CHICAGO — When he was a professor of law at the University of Chicago, president-elect Barack Obama’s favorite classroom was Room V, the Harry A. Bigelow lecture hall. It is an airy and windowed space, one of the largest at the school, according to a University of Chicago facilities administrator who asked not to be named because he was not authorized to speak to the press.

On Tuesday night, Obama’s future was writ large in Chicago’s Grant Park. But the ghosts of his past linger here at the University of Chicago, where students and faculty buzzed with anticipation on the morning of Election Day.

Current law students are too young to remember the Illinois senator’s 12-year stint in academia as a scholar of constitutional law, but professors and law school staff recall the now-president-elect as a bright, rising star on the faculty.

“The classroom was filled with energy,” said Yale Law School professor Dan Kahan, who worked with Obama on the faculty at Chicago in the mid-’90s. “I think that he definitely presented the material in the way that the students there found challenging.”

The young lecturer taught a popular constitutional law course and classes on race relations and affirmative action. The material was controversial, Chicago professor and former Saybrugian Douglas Baird ’75 said, and Obama demonstrated an ability to disagree with students respectfully.

But despite his popularity as a law professor, Obama’s political ambitions always lay beneath the surface of his academic career, professors said. Between 1996 and 2004, Obama served as senior lecturer at the school. A statement on the school’s Web site reads simply, “Several times during his 12 years as a professor at the Law School, Obama was invited to join the faculty in a full-time tenure-track position, but he declined.”

That is not to say Obama was simply treading water. In December 2007, he told the Chicago Sun-Times that he “loved” teaching, and has found certain lessons from the classroom applicable to the campaign trail.

“I think some of the public speaking skills I developed in the classroom — stay on your toes; don’t make my answers too long — I’m using on the campaign trail,” he said at the time.

Obama left his weeks at the school open for politics, the facilities administrator said, by teaching on Monday mornings and Friday evenings.

“He had interests in public affairs, and I think … there is every reason to believe he was going to continue to pursue public service,” Kahan said. “I think it’s well known that the Law School would have been delighted had he been a law professor rather than a politician.”

Of course, the ascent of one of its own to the nation’s highest office is not exactly a disappointment for the University of Chicago. A Yale graduate has held the White House since George H.W. Bush ’48 became President in 1989. Obama will be the first Chicago faculty member to sit in the Oval Office.

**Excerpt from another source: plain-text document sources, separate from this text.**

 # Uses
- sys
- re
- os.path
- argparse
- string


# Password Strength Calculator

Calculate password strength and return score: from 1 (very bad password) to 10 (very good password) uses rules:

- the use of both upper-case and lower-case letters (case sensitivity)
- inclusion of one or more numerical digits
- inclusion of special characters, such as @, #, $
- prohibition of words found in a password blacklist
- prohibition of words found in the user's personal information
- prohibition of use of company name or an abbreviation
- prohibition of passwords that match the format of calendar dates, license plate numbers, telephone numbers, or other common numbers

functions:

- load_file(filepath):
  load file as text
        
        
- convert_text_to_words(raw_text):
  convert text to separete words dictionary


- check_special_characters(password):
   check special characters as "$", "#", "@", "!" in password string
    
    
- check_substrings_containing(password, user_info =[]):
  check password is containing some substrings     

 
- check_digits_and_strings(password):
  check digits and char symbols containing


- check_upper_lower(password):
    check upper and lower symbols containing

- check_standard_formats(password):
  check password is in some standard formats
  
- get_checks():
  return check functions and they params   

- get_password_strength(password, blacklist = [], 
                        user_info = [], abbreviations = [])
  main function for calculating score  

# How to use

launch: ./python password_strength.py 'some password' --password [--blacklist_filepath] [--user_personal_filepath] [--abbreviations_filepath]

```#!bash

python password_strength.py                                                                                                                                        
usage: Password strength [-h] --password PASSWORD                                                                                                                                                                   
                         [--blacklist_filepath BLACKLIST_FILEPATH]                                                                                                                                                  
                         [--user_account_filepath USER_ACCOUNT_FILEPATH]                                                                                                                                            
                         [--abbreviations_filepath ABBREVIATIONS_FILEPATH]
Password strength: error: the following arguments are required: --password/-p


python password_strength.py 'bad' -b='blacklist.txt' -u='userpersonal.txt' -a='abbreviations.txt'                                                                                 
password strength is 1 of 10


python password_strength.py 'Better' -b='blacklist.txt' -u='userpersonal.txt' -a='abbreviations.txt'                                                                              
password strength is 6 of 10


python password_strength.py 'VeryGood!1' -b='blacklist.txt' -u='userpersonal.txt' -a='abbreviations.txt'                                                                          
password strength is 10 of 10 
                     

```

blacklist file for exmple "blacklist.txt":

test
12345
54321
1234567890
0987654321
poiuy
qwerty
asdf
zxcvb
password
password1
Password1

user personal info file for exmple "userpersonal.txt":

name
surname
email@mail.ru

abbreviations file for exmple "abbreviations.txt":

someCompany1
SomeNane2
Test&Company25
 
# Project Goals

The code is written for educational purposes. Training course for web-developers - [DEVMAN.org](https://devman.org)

And, as Baird put it: “It’s about time.”

Indeed, the honor of Obama’s ascent has not been lost on students and faculty at Chicago.

“There’s definitely a sense of pride,” said second-year law student Catherine Kiwala.

Likewise, it is no surprise that Obama’s support here is pervasive. Obama T-shirts and pins filled the courtyards of the university’s Gothic central campus. Red, white and blue balloon clusters dotted the law school’s lounge Tuesday, where students and faculty prepared to host an election-night viewing party. During the day, some students skipped class to drive to the neighboring battleground state of Indiana to canvas for the Democratic nominee, said first-year law student Chauntell Bobo.

“Just about everybody supports him,” law professor Julie Roin said. “We all hope that he’ll do a great job — not just because he’s from the University of Chicago.”